:: MATERIAL TO PROCESS ::

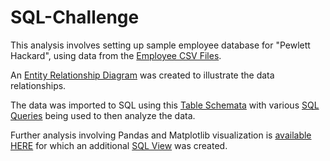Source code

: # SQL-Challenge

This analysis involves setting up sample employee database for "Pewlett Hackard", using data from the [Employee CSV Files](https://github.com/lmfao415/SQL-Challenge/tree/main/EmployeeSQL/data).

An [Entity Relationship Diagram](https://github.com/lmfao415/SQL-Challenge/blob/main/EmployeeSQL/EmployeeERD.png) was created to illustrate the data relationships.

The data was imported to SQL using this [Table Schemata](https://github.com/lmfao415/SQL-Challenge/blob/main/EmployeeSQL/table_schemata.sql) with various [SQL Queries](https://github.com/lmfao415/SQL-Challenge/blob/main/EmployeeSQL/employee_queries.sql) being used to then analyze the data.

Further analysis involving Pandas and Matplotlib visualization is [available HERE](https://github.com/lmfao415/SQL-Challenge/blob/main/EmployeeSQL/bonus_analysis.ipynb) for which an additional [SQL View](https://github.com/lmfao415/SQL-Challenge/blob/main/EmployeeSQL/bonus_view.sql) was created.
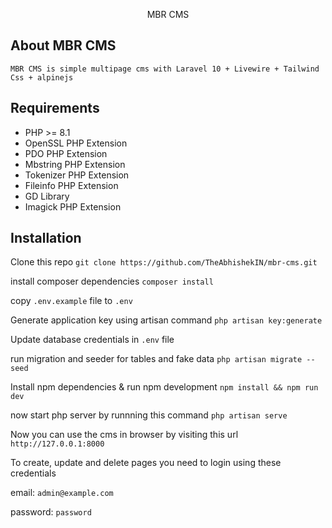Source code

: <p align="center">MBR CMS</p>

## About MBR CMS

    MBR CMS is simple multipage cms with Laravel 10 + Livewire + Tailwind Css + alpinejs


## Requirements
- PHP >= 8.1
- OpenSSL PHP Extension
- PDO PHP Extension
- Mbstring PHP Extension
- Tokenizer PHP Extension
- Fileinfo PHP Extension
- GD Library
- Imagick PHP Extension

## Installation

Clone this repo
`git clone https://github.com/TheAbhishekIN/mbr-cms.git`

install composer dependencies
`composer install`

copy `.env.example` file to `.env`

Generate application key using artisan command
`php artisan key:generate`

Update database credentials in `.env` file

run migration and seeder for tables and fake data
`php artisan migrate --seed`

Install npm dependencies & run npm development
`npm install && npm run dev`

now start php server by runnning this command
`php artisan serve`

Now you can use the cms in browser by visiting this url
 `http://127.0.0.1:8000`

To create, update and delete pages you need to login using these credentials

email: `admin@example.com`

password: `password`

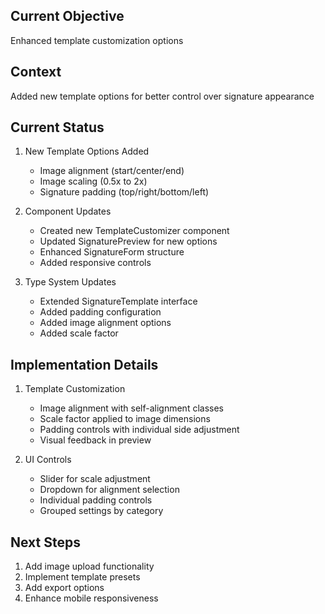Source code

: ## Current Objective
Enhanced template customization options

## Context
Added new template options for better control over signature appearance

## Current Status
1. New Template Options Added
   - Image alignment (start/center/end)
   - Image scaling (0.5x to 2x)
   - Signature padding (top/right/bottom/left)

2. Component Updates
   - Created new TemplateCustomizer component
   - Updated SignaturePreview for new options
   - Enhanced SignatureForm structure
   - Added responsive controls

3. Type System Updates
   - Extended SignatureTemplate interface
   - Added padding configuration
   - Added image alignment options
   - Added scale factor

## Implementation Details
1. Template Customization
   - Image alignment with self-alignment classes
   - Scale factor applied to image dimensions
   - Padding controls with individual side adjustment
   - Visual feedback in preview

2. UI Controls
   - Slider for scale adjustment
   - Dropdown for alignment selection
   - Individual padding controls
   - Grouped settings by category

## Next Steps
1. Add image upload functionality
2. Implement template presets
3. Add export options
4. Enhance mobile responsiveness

:::

WHAT IS REQUIRED
Pictures aside, repeat each entry in full and without change.

OUTPUT
Source code

: # SQL-Challenge

This analysis involves setting up sample employee database for "Pewlett Hackard", using data from the [Employee CSV Files](https://github.com/lmfao415/SQL-Challenge/tree/main/EmployeeSQL/data).

An [Entity Relationship Diagram](https://github.com/lmfao415/SQL-Challenge/blob/main/EmployeeSQL/EmployeeERD.png) was created to illustrate the data relationships.

The data was imported to SQL using this [Table Schemata](https://github.com/lmfao415/SQL-Challenge/blob/main/EmployeeSQL/table_schemata.sql) with various [SQL Queries](https://github.com/lmfao415/SQL-Challenge/blob/main/EmployeeSQL/employee_queries.sql) being used to then analyze the data.

Further analysis involving Pandas and Matplotlib visualization is [available HERE](https://github.com/lmfao415/SQL-Challenge/blob/main/EmployeeSQL/bonus_analysis.ipynb) for which an additional [SQL View](https://github.com/lmfao415/SQL-Challenge/blob/main/EmployeeSQL/bonus_view.sql) was created.
Source code

: <p align="center">MBR CMS</p>

## About MBR CMS

    MBR CMS is simple multipage cms with Laravel 10 + Livewire + Tailwind Css + alpinejs


## Requirements
- PHP >= 8.1
- OpenSSL PHP Extension
- PDO PHP Extension
- Mbstring PHP Extension
- Tokenizer PHP Extension
- Fileinfo PHP Extension
- GD Library
- Imagick PHP Extension

## Installation

Clone this repo
`git clone https://github.com/TheAbhishekIN/mbr-cms.git`

install composer dependencies
`composer install`

copy `.env.example` file to `.env`

Generate application key using artisan command
`php artisan key:generate`

Update database credentials in `.env` file

run migration and seeder for tables and fake data
`php artisan migrate --seed`

Install npm dependencies & run npm development
`npm install && npm run dev`

now start php server by runnning this command
`php artisan serve`

Now you can use the cms in browser by visiting this url
 `http://127.0.0.1:8000`

To create, update and delete pages you need to login using these credentials

email: `admin@example.com`

password: `password`

Source code

: ## Current Objective
Enhanced template customization options

## Context
Added new template options for better control over signature appearance

## Current Status
1. New Template Options Added
   - Image alignment (start/center/end)
   - Image scaling (0.5x to 2x)
   - Signature padding (top/right/bottom/left)

2. Component Updates
   - Created new TemplateCustomizer component
   - Updated SignaturePreview for new options
   - Enhanced SignatureForm structure
   - Added responsive controls

3. Type System Updates
   - Extended SignatureTemplate interface
   - Added padding configuration
   - Added image alignment options
   - Added scale factor

## Implementation Details
1. Template Customization
   - Image alignment with self-alignment classes
   - Scale factor applied to image dimensions
   - Padding controls with individual side adjustment
   - Visual feedback in preview

2. UI Controls
   - Slider for scale adjustment
   - Dropdown for alignment selection
   - Individual padding controls
   - Grouped settings by category

## Next Steps
1. Add image upload functionality
2. Implement template presets
3. Add export options
4. Enhance mobile responsiveness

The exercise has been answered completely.